A review by merle748b7
Das Liebespaar des Jahrhunderts by Julia Schoch

emotional reflective sad slow-paced
  • Plot- or character-driven? Character

3.75

Ich verstehe dieses Buch nicht als Liebesgeschichte, viel mehr als Schilderung einer Frau, die sich an der Idee von dem, was sie für die "echte Liebe" hält über Jahrzehnte festklammert. Bereits die Erinnerung des ersten Sommers des Verliebens ist gefüllt mit roten Fahnen. Früh denkt die Erzählerin über eine Trennung nach, immer und immer wieder, dreißig Jahre lang (Dreißig! Jahre! Lang!), das erste Mal bereits vor dem ersten Kind. Es wird sich festgeklammert an eine vermeintliche Überlegenheit, wenn befreundete Beziehungen auseinander gehen, dabei ist die hier erzählte Paarbeziehung zu keinem Zeitpunkt eine, in der zwei Menschen miteinander als Team arbeiten. Auf keiner Seite des Buches taucht ein Gespräch über die eigenen Gefühle, geführt mit Wohlwollen gegenüber einem selbst und dem Gegenüber, auf. Stattdessen kuratiert die Erzählerin, welche Lektüren sie ihrem Partner zeigt, der diese dann doch meist negativ bewertet. Zweimal erkrankt die Erzählerin an depressiven Episoden, die erste scheint über Jahre anzuhalten. Zu einer Auseinandersetzung mit der Diskrepanz zwischen der Geschichte, die sie sich und uns erzählt, und der tatsächlichen Realität, die aus den Zeilen herausspringt, führt die Erkrankung nicht. Gesprächstherapie hätte helfen können, taucht aber nicht auf.

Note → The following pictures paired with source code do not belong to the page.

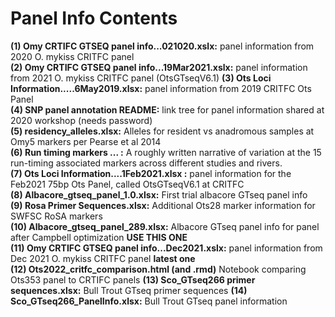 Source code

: # Panel Info Contents

__(1) Omy CRTIFC GTSEQ panel info...021020.xslx:__ panel information from 2020 O. mykiss CRITFC panel  
__(2) Omy CRTIFC GTSEQ panel info...19Mar2021.xslx:__ panel information from 2021 O. mykiss CRITFC panel (OtsGTseqV6.1) 
__(3) Ots Loci Information.....6May2019.xlsx:__ panel information from 2019 CRITFC Ots Panel   
__(4) SNP panel annotation README:__ link tree for panel information shared at 2020 workshop (needs password)  
__(5) residency_alleles.xlsx:__ Alleles for resident vs anadromous samples at Omy5 markers per Pearse et al 2014  
__(6) Run timing markers ... :__ A roughly written narrative of variation at the 15 run-timing associated markers across different studies and rivers.  
__(7) Ots Loci Information....1Feb2021.xlsx :__ panel information for the Feb2021 75bp Ots Panel, called OtsGTseqV6.1 at CRITFC  
__(8) Albacore_gtseq_panel_1.0.xlsx:__ First trial albacore GTseq panel info  
__(9) Rosa Primer Sequences.xlsx:__ Additional Ots28 marker information for SWFSC RoSA markers  
__(10) Albacore_gtseq_panel_289.xlsx:__ Albacore GTseq panel info for panel after Campbell optimization __USE THIS ONE__  
__(11) Omy CRTIFC GTSEQ panel info...Dec2021.xslx:__ panel information from Dec 2021 O. mykiss CRITFC panel __latest one__  
__(12) Ots2022_critfc_comparison.html (and .rmd)__ Notebook comparing Ots353 panel to CRTIFC panels
__(13) Sco_GTseq266 primer sequences.xlsx:__ Bull Trout GTseq primer sequences
__(14) Sco_GTseq266_PanelInfo.xlsx:__ Bull Trout GTseq panel information 
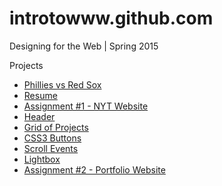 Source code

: # introtowww.github.com

Designing for the Web | Spring 2015

Projects
* [Phillies vs Red Sox](http://introtowww.github.com/phillies "Phillies vs Red Sox")
* [Resume](http://introtowww.github.com/resume "Resume")
* [Assignment #1 - NYT Website](http://introtowww.github.com/assignment1 "Assignment #1")
* [Header](http://introtowww.github.com/header "Header")
* [Grid of Projects](http://introtowww.github.com/grid "Grid")
* [CSS3 Buttons](http://introtowww.github.com/css3-buttons "CSS3 Buttons")
* [Scroll Events](http://introtowww.github.com/scrollit "Scroll Events")
* [Lightbox](http://introtowww.github.com/lightbox "Lightbox")
* [Assignment #2 - Portfolio Website](http://introtowww.github.com/assignment2 "Assignment #2")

Immer wieder versichert sich die Erzählerin, dass sie ja immerhin die "echte Liebe" erlebt hätte und ich komme nicht umhin zu fragen: Hat sie dies? Oder hat sie sich selbst aufgegeben in der Annahme, dies müsse sie tun, um in einer "echten Liebe" zu sein.
Dieses Buch ist ebenso wenig ein Liebesroman wie Wuthering Heights einer ist.